At first glance, the idea may seem far-fetched, but microalgae are used in biofuels, food and some medicines.
But in the form of « bait cakes, » can they be enticing enough for lobster?
This is what the Biodome’s physiology, aquaculture and conservation research team is trying to determine, and more specifically, researcher and scientific advisor for the Biodome Nathalie Rose Le François, who is currently working to find the most appealing « recipe » for the crustacean with microalgae supplied by a Montreal company.
Still in the experimental phase, the team is testing the olfactory components of microalgae to fool the lobster.
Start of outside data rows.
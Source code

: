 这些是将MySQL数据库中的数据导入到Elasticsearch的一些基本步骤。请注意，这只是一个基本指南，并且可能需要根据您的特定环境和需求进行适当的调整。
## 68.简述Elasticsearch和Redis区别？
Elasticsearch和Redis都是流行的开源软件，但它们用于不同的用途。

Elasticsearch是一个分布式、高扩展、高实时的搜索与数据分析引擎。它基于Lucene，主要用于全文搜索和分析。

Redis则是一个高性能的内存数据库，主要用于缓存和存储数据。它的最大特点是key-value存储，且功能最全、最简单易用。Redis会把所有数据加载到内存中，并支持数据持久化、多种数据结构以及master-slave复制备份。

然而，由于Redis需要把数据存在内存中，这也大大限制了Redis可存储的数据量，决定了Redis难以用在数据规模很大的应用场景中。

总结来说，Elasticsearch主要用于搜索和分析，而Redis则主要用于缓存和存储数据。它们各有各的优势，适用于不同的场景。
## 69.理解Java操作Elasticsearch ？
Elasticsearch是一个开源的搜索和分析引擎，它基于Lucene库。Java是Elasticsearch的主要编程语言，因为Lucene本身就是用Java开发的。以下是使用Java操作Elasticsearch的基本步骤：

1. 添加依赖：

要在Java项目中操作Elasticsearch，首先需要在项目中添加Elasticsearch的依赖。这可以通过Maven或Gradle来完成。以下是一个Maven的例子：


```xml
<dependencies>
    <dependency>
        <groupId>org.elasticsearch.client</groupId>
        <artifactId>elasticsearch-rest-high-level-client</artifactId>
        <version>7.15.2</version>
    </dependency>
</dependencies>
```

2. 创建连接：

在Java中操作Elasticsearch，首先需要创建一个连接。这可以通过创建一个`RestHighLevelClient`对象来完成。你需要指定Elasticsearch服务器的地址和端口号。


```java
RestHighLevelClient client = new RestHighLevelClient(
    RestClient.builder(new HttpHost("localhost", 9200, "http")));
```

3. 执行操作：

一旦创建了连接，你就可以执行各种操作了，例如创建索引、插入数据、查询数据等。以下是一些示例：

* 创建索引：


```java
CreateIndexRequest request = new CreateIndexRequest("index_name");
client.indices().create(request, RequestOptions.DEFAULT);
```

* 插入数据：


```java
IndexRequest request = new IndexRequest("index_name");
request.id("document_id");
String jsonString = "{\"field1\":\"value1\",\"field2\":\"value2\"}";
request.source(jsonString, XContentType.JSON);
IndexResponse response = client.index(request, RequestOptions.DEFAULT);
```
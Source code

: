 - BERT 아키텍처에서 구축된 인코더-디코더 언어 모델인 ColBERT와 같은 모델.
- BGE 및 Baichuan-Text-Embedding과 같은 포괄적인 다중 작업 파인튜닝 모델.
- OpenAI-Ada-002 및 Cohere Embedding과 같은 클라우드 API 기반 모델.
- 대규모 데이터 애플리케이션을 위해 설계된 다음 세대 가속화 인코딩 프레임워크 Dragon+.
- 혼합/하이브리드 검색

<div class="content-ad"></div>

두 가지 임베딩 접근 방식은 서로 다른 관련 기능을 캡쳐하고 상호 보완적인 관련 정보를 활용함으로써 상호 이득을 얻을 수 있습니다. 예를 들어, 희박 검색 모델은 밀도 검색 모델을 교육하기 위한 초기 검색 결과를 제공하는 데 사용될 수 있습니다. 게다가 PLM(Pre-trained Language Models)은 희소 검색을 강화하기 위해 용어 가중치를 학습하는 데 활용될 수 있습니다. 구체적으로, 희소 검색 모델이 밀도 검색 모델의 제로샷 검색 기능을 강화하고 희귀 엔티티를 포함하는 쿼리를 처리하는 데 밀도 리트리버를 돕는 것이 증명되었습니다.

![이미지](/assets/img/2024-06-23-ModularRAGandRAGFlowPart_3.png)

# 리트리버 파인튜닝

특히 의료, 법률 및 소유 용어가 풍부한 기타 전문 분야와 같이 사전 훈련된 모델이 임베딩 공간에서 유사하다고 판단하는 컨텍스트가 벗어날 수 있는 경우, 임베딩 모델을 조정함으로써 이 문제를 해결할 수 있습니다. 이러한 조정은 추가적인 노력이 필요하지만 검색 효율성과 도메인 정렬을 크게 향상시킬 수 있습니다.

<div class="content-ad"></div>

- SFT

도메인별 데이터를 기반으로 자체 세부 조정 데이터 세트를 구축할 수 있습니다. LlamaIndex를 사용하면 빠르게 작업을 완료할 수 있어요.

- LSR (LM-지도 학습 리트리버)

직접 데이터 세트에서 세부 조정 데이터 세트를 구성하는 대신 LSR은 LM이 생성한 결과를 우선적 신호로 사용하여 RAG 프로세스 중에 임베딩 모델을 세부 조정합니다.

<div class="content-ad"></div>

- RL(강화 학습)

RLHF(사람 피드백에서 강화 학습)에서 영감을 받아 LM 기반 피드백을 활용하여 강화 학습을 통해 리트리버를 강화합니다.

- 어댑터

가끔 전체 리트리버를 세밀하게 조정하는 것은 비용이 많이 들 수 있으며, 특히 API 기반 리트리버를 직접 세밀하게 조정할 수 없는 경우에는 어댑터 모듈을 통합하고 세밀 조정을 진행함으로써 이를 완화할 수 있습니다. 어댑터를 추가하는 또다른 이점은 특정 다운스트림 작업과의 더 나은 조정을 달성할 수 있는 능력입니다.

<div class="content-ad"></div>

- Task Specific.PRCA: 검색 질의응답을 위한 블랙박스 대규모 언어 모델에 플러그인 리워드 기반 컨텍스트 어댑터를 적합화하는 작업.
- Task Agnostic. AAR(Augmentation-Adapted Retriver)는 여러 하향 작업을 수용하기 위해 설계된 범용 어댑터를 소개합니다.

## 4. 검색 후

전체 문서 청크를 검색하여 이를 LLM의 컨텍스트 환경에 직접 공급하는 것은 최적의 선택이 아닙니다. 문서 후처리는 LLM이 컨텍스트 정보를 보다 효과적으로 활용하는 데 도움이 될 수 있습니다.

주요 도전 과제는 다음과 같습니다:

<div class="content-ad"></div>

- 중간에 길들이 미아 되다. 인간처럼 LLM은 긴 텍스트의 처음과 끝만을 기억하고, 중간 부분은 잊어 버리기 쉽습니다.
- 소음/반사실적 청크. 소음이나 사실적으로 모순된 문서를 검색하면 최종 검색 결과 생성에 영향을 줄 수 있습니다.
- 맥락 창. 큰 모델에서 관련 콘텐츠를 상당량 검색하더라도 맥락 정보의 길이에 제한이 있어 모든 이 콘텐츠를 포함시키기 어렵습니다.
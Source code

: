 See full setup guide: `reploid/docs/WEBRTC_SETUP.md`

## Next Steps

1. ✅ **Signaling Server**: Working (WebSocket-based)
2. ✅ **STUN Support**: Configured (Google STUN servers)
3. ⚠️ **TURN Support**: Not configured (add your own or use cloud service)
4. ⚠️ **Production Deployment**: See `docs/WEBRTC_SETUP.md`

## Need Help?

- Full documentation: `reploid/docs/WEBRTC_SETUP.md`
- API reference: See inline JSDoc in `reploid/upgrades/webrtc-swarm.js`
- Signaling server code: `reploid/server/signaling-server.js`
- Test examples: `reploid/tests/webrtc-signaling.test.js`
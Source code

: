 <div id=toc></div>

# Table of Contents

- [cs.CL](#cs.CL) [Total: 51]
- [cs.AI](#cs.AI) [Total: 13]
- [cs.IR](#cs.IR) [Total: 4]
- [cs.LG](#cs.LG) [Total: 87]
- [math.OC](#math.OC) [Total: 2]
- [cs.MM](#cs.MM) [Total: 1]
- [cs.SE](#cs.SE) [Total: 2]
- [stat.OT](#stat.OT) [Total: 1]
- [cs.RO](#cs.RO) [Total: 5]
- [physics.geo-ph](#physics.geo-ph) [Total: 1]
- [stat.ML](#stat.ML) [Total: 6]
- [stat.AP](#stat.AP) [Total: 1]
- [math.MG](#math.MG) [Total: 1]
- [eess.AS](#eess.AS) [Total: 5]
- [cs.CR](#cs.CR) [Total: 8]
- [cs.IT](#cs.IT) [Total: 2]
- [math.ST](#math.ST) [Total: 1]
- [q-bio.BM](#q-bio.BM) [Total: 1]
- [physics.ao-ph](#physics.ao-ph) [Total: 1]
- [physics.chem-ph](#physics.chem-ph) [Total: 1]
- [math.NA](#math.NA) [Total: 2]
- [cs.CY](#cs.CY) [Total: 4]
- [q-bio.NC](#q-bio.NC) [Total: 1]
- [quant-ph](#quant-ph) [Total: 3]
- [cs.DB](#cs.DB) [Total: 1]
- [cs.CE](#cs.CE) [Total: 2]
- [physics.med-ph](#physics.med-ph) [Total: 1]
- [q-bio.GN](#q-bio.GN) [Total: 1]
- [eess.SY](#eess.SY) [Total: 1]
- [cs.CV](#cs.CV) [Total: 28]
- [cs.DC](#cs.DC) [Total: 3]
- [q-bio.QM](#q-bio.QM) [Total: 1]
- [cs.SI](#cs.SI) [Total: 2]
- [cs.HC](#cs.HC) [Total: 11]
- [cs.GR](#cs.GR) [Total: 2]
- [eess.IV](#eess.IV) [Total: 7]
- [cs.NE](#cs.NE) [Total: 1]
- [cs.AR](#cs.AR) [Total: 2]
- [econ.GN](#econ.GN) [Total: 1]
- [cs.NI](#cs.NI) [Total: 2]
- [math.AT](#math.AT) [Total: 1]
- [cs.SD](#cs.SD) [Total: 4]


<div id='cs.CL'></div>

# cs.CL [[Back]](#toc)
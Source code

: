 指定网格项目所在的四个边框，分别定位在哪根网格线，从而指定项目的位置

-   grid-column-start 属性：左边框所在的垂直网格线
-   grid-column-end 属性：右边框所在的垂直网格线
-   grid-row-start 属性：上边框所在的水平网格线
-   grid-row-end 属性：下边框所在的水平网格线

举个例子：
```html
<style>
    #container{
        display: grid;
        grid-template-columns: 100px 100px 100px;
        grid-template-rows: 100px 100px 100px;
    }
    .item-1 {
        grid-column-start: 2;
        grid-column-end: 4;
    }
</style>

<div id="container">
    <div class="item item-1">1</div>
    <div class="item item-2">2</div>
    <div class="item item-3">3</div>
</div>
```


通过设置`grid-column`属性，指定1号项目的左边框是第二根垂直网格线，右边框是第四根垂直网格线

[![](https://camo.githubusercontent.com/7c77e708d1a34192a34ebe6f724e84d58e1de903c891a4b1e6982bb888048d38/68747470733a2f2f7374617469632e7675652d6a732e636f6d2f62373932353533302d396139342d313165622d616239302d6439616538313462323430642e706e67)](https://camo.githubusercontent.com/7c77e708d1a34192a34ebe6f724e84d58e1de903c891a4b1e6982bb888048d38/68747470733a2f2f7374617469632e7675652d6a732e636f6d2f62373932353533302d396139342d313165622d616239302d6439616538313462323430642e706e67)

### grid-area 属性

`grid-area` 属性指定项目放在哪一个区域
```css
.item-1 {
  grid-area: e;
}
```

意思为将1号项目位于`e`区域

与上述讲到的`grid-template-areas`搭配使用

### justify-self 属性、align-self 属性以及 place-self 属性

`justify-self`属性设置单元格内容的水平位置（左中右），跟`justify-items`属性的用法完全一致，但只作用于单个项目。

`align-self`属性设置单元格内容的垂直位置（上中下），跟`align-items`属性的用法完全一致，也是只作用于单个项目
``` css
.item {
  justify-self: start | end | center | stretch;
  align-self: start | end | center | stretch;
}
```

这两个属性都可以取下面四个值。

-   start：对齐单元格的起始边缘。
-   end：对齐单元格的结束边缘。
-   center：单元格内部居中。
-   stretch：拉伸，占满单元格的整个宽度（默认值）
In the lab, researchers simulate fishing conditions and have chosen two approaches to compare the activity level of lobsters in front of different food sources, explains Le François.
For the first, called « corridor », the baits are placed at the end of the restricted space and the active movements of the crustacean are observed.
For the second one, mackerel or microalgae are freely offered to the subject in his tank for a few days, then both are offered to him.
The mackerel generates more excitement from the lobsters during the tests so far, without surprise, admits Mrs. Le François.
However, the crustacean is not turning its nose up at the microalgae.
Once the lab studies are more advanced, she’d like to conduct sea trials within the next two years.
She notes that she has recruited a fisherman from Mingan, on the North Shore, for this purpose, but that she would also like to expand the test area to other regions.
Note that the research project is mainly financed by the Space for Life Foundation.